Excerpts from a dataset:
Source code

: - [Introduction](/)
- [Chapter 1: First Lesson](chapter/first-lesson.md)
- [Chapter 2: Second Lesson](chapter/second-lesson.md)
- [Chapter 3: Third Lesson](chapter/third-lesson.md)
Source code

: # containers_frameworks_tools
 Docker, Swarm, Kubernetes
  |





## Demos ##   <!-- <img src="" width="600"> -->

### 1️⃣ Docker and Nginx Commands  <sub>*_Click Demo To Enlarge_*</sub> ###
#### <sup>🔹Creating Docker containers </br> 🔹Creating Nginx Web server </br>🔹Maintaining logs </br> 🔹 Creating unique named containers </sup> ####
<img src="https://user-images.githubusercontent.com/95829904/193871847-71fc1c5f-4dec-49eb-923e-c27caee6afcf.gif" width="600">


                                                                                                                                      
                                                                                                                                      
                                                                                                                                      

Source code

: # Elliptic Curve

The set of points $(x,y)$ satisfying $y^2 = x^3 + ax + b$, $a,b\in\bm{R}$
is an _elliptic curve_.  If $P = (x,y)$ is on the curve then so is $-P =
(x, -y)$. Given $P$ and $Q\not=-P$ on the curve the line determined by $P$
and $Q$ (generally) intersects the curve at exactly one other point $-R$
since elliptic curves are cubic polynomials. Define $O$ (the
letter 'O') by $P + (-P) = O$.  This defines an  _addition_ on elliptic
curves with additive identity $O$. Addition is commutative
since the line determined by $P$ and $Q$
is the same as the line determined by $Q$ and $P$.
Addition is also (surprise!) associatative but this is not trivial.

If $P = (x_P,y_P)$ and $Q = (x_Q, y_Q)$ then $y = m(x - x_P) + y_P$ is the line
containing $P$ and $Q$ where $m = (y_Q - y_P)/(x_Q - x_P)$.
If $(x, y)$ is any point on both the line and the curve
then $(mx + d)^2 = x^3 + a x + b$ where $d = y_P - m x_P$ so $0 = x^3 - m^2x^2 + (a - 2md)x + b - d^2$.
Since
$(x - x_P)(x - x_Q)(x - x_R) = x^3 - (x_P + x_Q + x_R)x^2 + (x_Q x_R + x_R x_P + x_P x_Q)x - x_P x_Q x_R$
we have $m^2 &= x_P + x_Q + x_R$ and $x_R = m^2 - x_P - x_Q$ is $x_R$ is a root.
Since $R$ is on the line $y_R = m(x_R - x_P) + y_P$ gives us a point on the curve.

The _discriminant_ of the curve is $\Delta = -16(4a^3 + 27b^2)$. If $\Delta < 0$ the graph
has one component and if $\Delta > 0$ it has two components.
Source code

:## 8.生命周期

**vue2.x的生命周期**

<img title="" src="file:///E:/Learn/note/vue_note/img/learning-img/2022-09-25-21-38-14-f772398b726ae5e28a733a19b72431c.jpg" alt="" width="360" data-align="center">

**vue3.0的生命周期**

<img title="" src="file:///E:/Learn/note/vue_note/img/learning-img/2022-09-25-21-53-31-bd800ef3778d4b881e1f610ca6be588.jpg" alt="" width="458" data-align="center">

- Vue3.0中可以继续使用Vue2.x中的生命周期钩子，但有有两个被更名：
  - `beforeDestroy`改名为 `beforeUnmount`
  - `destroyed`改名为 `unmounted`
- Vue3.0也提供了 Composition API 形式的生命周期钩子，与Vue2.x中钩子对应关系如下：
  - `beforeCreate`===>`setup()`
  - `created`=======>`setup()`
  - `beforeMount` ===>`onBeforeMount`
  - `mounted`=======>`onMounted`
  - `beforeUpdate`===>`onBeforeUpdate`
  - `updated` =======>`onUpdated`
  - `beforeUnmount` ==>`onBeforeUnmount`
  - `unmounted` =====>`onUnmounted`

| Problem details |
The answer should consist only of the lines from the one containing "- Vue3.0也提供了 Composition" through the last line of the data, given again exactly.

| Completed task |
- Vue3.0也提供了 Composition API 形式的生命周期钩子，与Vue2.x中钩子对应关系如下：
  - `beforeCreate`===>`setup()`
  - `created`=======>`setup()`
  - `beforeMount` ===>`onBeforeMount`
  - `mounted`=======>`onMounted`
  - `beforeUpdate`===>`onBeforeUpdate`
  - `updated` =======>`onUpdated`
  - `beforeUnmount` ==>`onBeforeUnmount`
  - `unmounted` =====>`onUnmounted`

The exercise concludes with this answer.